[Raw data Boundary: Start]

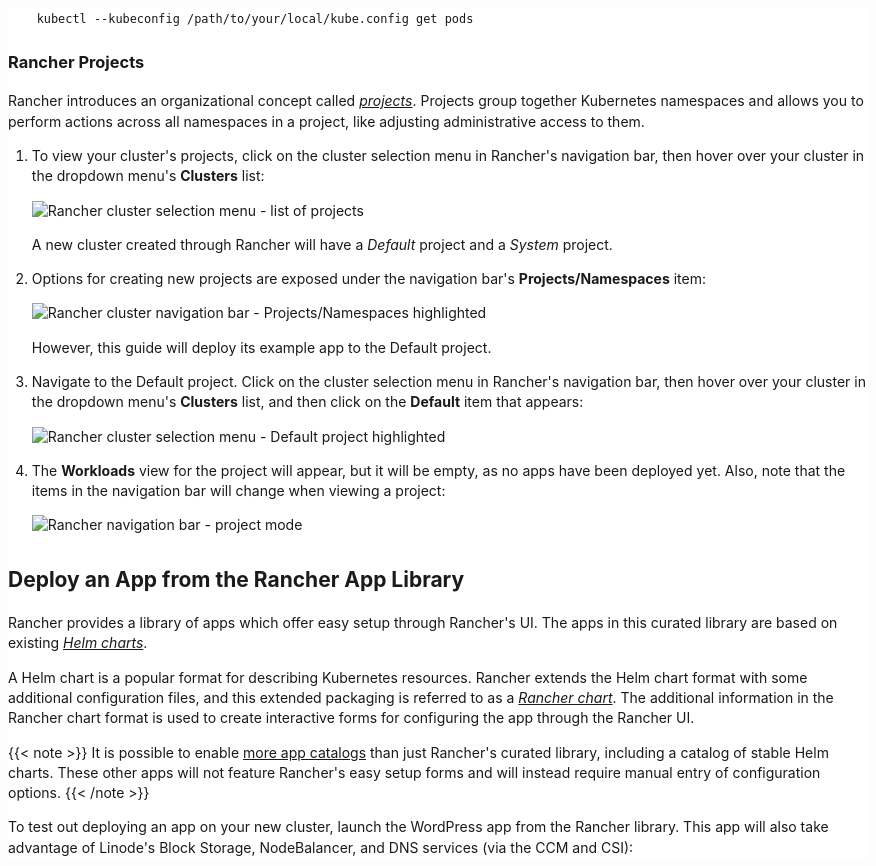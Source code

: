         kubectl --kubeconfig /path/to/your/local/kube.config get pods

### Rancher Projects

Rancher introduces an organizational concept called [*projects*](https://rancher.com/docs/rancher/v2.x/en/k8s-in-rancher/projects-and-namespaces/). Projects group together Kubernetes namespaces and allows you to perform actions across all namespaces in a project, like adjusting administrative access to them.

1.  To view your cluster's projects, click on the cluster selection menu in Rancher's navigation bar, then hover over your cluster in the dropdown menu's **Clusters** list:

    ![Rancher cluster selection menu - list of projects](cluster-selection-menu-show-projects.png "Rancher cluster selection menu - list of projects")

    A new cluster created through Rancher will have a *Default* project and a *System* project.

1.  Options for creating new projects are exposed under the navigation bar's **Projects/Namespaces** item:

    ![Rancher cluster navigation bar - Projects/Namespaces highlighted](cluster-navigation-bar-projects-namespaces-highlighted.png "Rancher cluster navigation bar - Projects/Namespaces highlighted")

    However, this guide will deploy its example app to the Default project.

1.  Navigate to the Default project. Click on the cluster selection menu in Rancher's navigation bar, then hover over your cluster in the dropdown menu's **Clusters** list, and then click on the **Default** item that appears:

    ![Rancher cluster selection menu - Default project highlighted](cluster-selection-menu-default-project-highlighted.png "Rancher cluster selection menu - Default project highlighted")

1.  The **Workloads** view for the project will appear, but it will be empty, as no apps have been deployed yet. Also, note that the items in the navigation bar will change when viewing a project:

    ![Rancher navigation bar - project mode](default-project-navigation-bar.png "Rancher navigation bar - project mode")

## Deploy an App from the Rancher App Library

Rancher provides a library of apps which offer easy setup through Rancher's UI. The apps in this curated library are based on existing [*Helm charts*](https://helm.sh/docs/topics/charts/).

A Helm chart is a popular format for describing Kubernetes resources. Rancher extends the Helm chart format with some additional configuration files, and this extended packaging is referred to as a [*Rancher chart*](https://rancher.com/docs/rancher/v2.x/en/catalog/custom/#custom-helm-chart-repository). The additional information in the Rancher chart format is used to create interactive forms for configuring the app through the Rancher UI.

{{< note >}}
It is possible to enable [more app catalogs](https://rancher.com/docs/rancher/v2.x/en/catalog/) than just Rancher's curated library, including a catalog of stable Helm charts. These other apps will not feature Rancher's easy setup forms and will instead require manual entry of configuration options.
{{< /note >}}

To test out deploying an app on your new cluster, launch the WordPress app from the Rancher library. This app will also take advantage of Linode's Block Storage, NodeBalancer, and DNS services (via the CCM and CSI):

[Raw data Boundary: End]

What the task requires ▸ Only the lines above starting at the line that holds "The **Workloads** view" and ending at the line that holds "Rancher provides a" are to be repeated, exactly and in full.

Result for this exercise ▸
1.  The **Workloads** view for the project will appear, but it will be empty, as no apps have been deployed yet. Also, note that the items in the navigation bar will change when viewing a project:

    ![Rancher navigation bar - project mode](default-project-navigation-bar.png "Rancher navigation bar - project mode")

## Deploy an App from the Rancher App Library

Rancher provides a library of apps which offer easy setup through Rancher's UI. The apps in this curated library are based on existing [*Helm charts*](https://helm.sh/docs/topics/charts/).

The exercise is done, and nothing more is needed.